Role & Contribution
Environment & Level Design - Responsible for conceptualizing, sculpting, and assembling the game level dedicated to the introduction cut-scene.
Cinematic Artist - Handled camera choreography, lighting setup and setting up real-time sequences.
Technical Focus - Ensured optimal scene composition, asset placement, and rendering performance for the in-game sequence and brand assets.

Goal & Challenge
The goal was to create an immersive, mood-setting introductory cinematic for the game that immediately established the world's unique atmosphere and visual language. The challenge involved integrating high-quality visuals with optimized assets. This introduction cut-scene was of great importance as it sets up the whole premise of the world that the player can explore and aids in telling the story of the game without any words or dialogue.

Process & Creative Strategy
This project started with an idea to set up the premise for a world waiting to be explored while alluding to the ending of the first game (Spirit of the North). I initially thought of the concept and together with the creative director, developed it into a short synopsis. Environments were designed using existing assets from the main game, rearranged in certain shots for optimization and composition. The lighting was carefully designed to transition from a bright, morning mood to a dark, mystical atmosphere featuring the Aurora Borealis. The cinematic path was meticulously planned in Sequencer, focusing on smooth camera work to highlight the established environments and key narrative elements.

Because there were a lot of technical challenges of loading and unloading assets instantaneously across a large map, we decided to make a separate, smaller level for the intro cutscene. 

I copied a lot of already asssembled assets from the main level to the cutscene level. Sometimes arranging things in a new way to accomodate for the camera framing.

Added UI elements like the game title, studio logo and names of the main developers. You can control the timing of these elements in the sequencer timeline.

In the actual game level, these giant stones are not bunched up together like this.
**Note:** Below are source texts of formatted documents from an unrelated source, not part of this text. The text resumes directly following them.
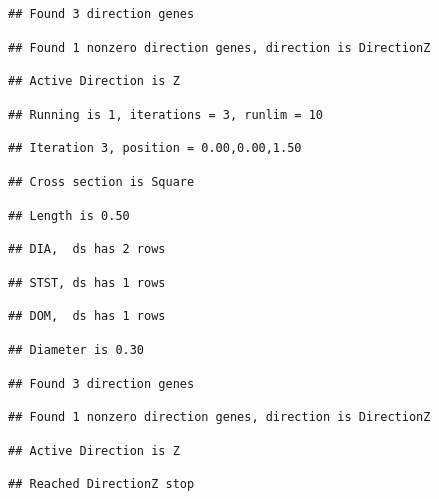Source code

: \documentclass[]{article}
\begin{document}
\begin{verbatim}
## Found 3 direction genes
\end{verbatim}

\begin{verbatim}
## Found 1 nonzero direction genes, direction is DirectionZ
\end{verbatim}

\begin{verbatim}
## Active Direction is Z
\end{verbatim}

\begin{verbatim}
## Running is 1, iterations = 3, runlim = 10
\end{verbatim}

\begin{verbatim}
## Iteration 3, position = 0.00,0.00,1.50
\end{verbatim}

\begin{verbatim}
## Cross section is Square
\end{verbatim}

\begin{verbatim}
## Length is 0.50
\end{verbatim}

\begin{verbatim}
## DIA,  ds has 2 rows
\end{verbatim}

\begin{verbatim}
## STST, ds has 1 rows
\end{verbatim}

\begin{verbatim}
## DOM,  ds has 1 rows
\end{verbatim}

\begin{verbatim}
## Diameter is 0.30
\end{verbatim}

\begin{verbatim}
## Found 3 direction genes
\end{verbatim}

\begin{verbatim}
## Found 1 nonzero direction genes, direction is DirectionZ
\end{verbatim}

\begin{verbatim}
## Active Direction is Z
\end{verbatim}

\begin{verbatim}
## Reached DirectionZ stop
\end{verbatim}
\end{document}

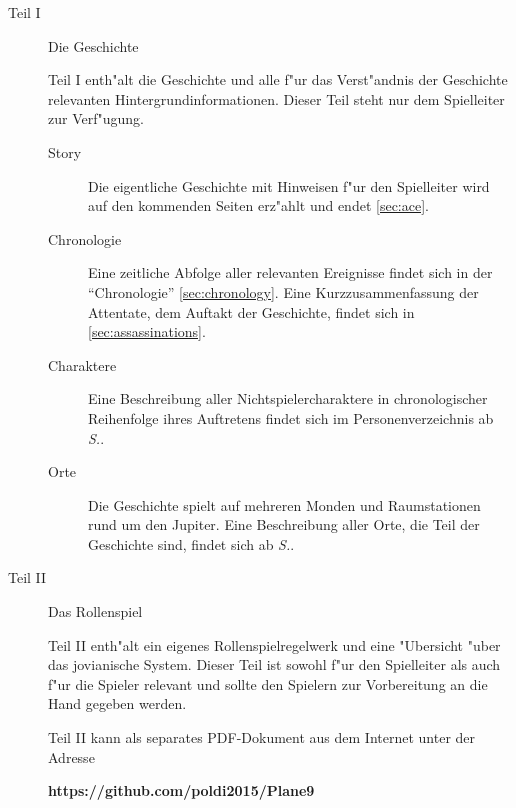 \newcommand{\sfromref}[1]{ab \textit{S.\pageref{#1}}}
\begin{description}
    \item [Teil I] Die Geschichte

        Teil I enth"alt die Geschichte und alle f"ur das Verst"andnis der Geschichte relevanten Hintergrundinformationen. Dieser Teil steht nur dem Spielleiter zur Verf"ugung.
        \begin{description}
            \item [Story] Die eigentliche Geschichte mit Hinweisen f"ur den Spielleiter wird auf den kommenden Seiten erz"ahlt und endet \cref{sec:ace}.
            \item [Chronologie] Eine zeitliche Abfolge aller relevanten Ereignisse findet sich in der ``Chronologie'' 
                \cref{sec:chronology}. Eine Kurzzusammenfassung der Attentate, dem Auftakt der Geschichte, findet sich in \cref{sec:assassinations}.
            \item [Charaktere] Eine Beschreibung aller Nichtspielercharaktere in chronologischer Reihenfolge ihres Auftretens findet sich 
                im Personenverzeichnis  \sfromref{sec:nsc}.
            \item [Orte]  Die Geschichte spielt auf mehreren Monden und Raumstationen rund um den Jupiter. Eine Beschreibung aller Orte, 
                die Teil der Geschichte sind, findet sich \sfromref{sec:locations}.
        \end{description}
    \item [Teil II] Das Rollenspiel

        Teil II enth"alt ein eigenes Rollenspielregelwerk und eine "Ubersicht "uber das jovianische System. Dieser Teil ist sowohl f"ur den Spielleiter als auch f"ur die Spieler relevant und sollte den Spielern zur Vorbereitung an die Hand gegeben werden. 
    
        Teil II kann als separates PDF-Dokument aus dem Internet unter der Adresse 
        
        \textbf{https://github.com/poldi2015/Plane9}
        

\end{description}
Environments that are solely created for the purpose of a cutscene has a lot of flexibility in terms of how I can re-arrange things.

Setting up sequences in different corners of the level after arranging all the assets for the shots.

Lighting and time of day can be controlled via sequencer and it's easy to dictate what kind of time I want for each shot. However it's often a good idea to stick to gradual and progressive change in the time and lighting because a big instant change has lots of technical challenges when the cutscene has to be rea-time.

For anyone who has played the first game, this shot would have been a throwback.